2.6.2. ICP–OES measurement for determining the copper concentration in the membranes

To determine the copper content in the membranes ICP–OES measurements were performed. Therefore the membrane was dissolved in 3.5 mL HNO3 and transferred to the inner container of the disintegration device. 1 ml H2O2 was added to the outer container so that it can evaporate to the inner container during the disintegration, which takes place in a microwave oven (Milestone, mls 1200 mega). The energy of the microwave was controlled by the program. In this case the program was: 1 min 500 W, 1 min 0 W, 2 min 500 W, 1 min 0 W, 3 min 500 W, 1 min 0 W, 4 min 500 W. The resulting solution was transferred to a 50 mL flask and filled up to 50 mL with water. This solution was detected with the ICP–OES. For this measurement 10 membranes were used to have a basis amount of substance. The determined copper content was 42 ppm. This detected amount of copper is in a comparable range as found in literature [Citation26]. If the resulting amount of copper is calculated per membrane, the incorporated amount is 259 ng/ membrane (2.35×10−4 wt%).

2.6.3. Polymerization kinetics

For a concentration of 10 vol% HEMA and a membrane with a pore size of 0.2 μm the kinetic of the surface initiated ARGET–ATRP of HEMA was explored. For that membranes were polymerized in one flask and removed after different time intervals (15, 30, 60, 120 and 240 min).

2.7. Post-polymerization modification with SP

In a round bottom flask 100 mg SP-COOH was dissolved in 12 mL N,N′-dimethylformamide (DMF, water free) with an ultrasonic bath. 55 mg dicyclohexylcarbodiimide (DCC) and 33 mg 4-dimethylaminopyridine were added under dry conditions. After adding the membrane the flask was shaken with 100 rpm at room temperature overnight. The membranes were washed with methanol and water and dried in the desiccator over molecular sieves.

2.7.1. Determination of the SP content

The coated membrane was dunked into 2 mL 1 M NaOH solution. It was stirred until the membrane was completely dissolved. The absorption of the resulting solution containing 2-hydroxy-5-nitrobenzaldehyde (decomposition product of SP) was measured at 389 nm (V = 200 μL). It was assumed that SP is quantitatively decomposed. The SP content in the membranes were calculated with the following calibration curve:

cSP (mMol L−1) = 0.11377 x + 0.00448 (x: measured absorption).

2.7.2. Ring closing kinetics

The solid state UV/Vis measurement of the membranes was carried out in reflection mode. The baseline (R = 100%) was measured without a membrane. Then spectra of the membrane after illumination with white LED light for 3 minutes (100%), illumination with UV-light (50%) for 1 minute with a distance of 5 cm were recorded. The membrane remained in the instrument for the whole measurement. To find out about the ring-closing kinetic of the SP under dark conditions, 30 spectra were recorded during 210 min.

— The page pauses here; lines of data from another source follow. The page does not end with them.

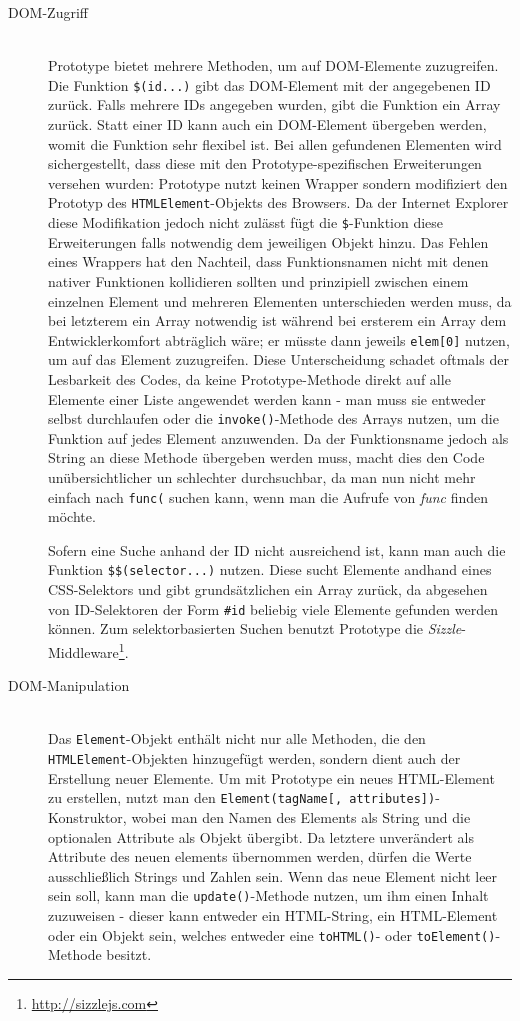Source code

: \begin{description}
\item[DOM-Zugriff] \hfill \\
Prototype bietet mehrere Methoden, um auf DOM-Elemente zuzugreifen. Die Funktion
\lstinline{$(id...)} gibt das DOM-Element mit der angegebenen ID zurück. Falls mehrere IDs angegeben
wurden, gibt die Funktion ein Array zurück. Statt einer ID kann auch ein DOM-Element übergeben
werden, womit die Funktion sehr flexibel ist. Bei allen gefundenen Elementen wird sichergestellt,
dass diese mit den Prototype-spezifischen Erweiterungen versehen wurden: Prototype nutzt keinen
Wrapper sondern modifiziert den Prototyp des \lstinline{HTMLElement}-Objekts des Browsers. Da der
Internet Explorer diese Modifikation jedoch nicht zulässt fügt die \lstinline{$}-Funktion diese
Erweiterungen falls notwendig dem jeweiligen Objekt hinzu. Das Fehlen eines Wrappers hat den
Nachteil, dass Funktionsnamen nicht mit denen nativer Funktionen kollidieren sollten und prinzipiell
zwischen einem einzelnen Element und mehreren Elementen unterschieden werden muss, da bei letzterem
ein Array notwendig ist während bei ersterem ein Array dem Entwicklerkomfort abträglich wäre; er
müsste dann jeweils \lstinline{elem[0]} nutzen, um auf das Element zuzugreifen. Diese Unterscheidung
schadet oftmals der Lesbarkeit des Codes, da keine Prototype-Methode direkt auf alle Elemente einer
Liste angewendet werden kann - man muss sie entweder selbst durchlaufen oder die
\lstinline{invoke()}-Methode des Arrays nutzen, um die Funktion auf jedes Element anzuwenden. Da
der Funktionsname jedoch als String an diese Methode übergeben werden muss, macht dies den Code
unübersichtlicher un schlechter durchsuchbar, da man nun nicht mehr einfach nach \lstinline{func(}
suchen kann, wenn man die Aufrufe von \emph{func} finden möchte.

Sofern eine Suche anhand der ID nicht ausreichend ist, kann man auch die Funktion
\lstinline{$$(selector...)} nutzen. Diese sucht Elemente andhand eines CSS-Selektors und gibt
grundsätzlichen ein Array zurück, da abgesehen von ID-Selektoren der Form \lstinline{#id} beliebig
viele Elemente gefunden werden können. Zum selektorbasierten Suchen benutzt Prototype die
\emph{Sizzle}-Middleware\footnote{\href{http://sizzlejs.com}{http://sizzlejs.com}}.

\item[DOM-Manipulation] \hfill \\
Das \lstinline{Element}-Objekt enthält nicht nur alle Methoden, die den
\lstinline{HTMLElement}-Objekten hinzugefügt werden, sondern dient auch der Erstellung neuer
Elemente. Um mit Prototype ein neues HTML-Element zu erstellen, nutzt man den
\lstinline{Element(tagName[, attributes])}-Konstruktor, wobei man den Namen des Elements als String
und die optionalen Attribute als Objekt übergibt. Da letztere unverändert als Attribute des neuen
elements übernommen werden, dürfen die Werte ausschließlich Strings und Zahlen sein. Wenn das neue
Element nicht leer sein soll, kann man die \lstinline{update()}-Methode nutzen, um ihm einen Inhalt
zuzuweisen - dieser kann entweder ein HTML-String, ein HTML-Element oder ein Objekt sein, welches
entweder eine \lstinline{toHTML()}- oder \lstinline{toElement()}-Methode besitzt.


\end{description}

2.7.3. Reversibility of color switching

The solid state UV/Vis measurement of the membranes was carried out in transmission mode. The absorption maximum of the excited membrane was found to be at 560 nm. Therefore the area between 561–559 nm was scanned in 0.2 nm steps. Out of the 11 points the average was calculated using the arithmetic mean. For the unexcited state the membrane was illuminated with the white LED light source (100%, 2 min) the excitation was carried out with the UV-light source (50%, 1 min). The membrane remained in the UV-Vis for the whole measurement. The switch was performed 40 times.

2.7.4. Fading rate

The solid state UV/Vis measurement of the membranes was carried out in reflection mode. First the spectra of the membranes irradiated with white LED light were measured, then the membranes were irradiated with UV-light (50%) permanently. Experiments typically lasted 350 min, during which the membranes were scanned 30 times. During the measurement the illumination was stopped. After the measurement the illumination and the time measurement were continued.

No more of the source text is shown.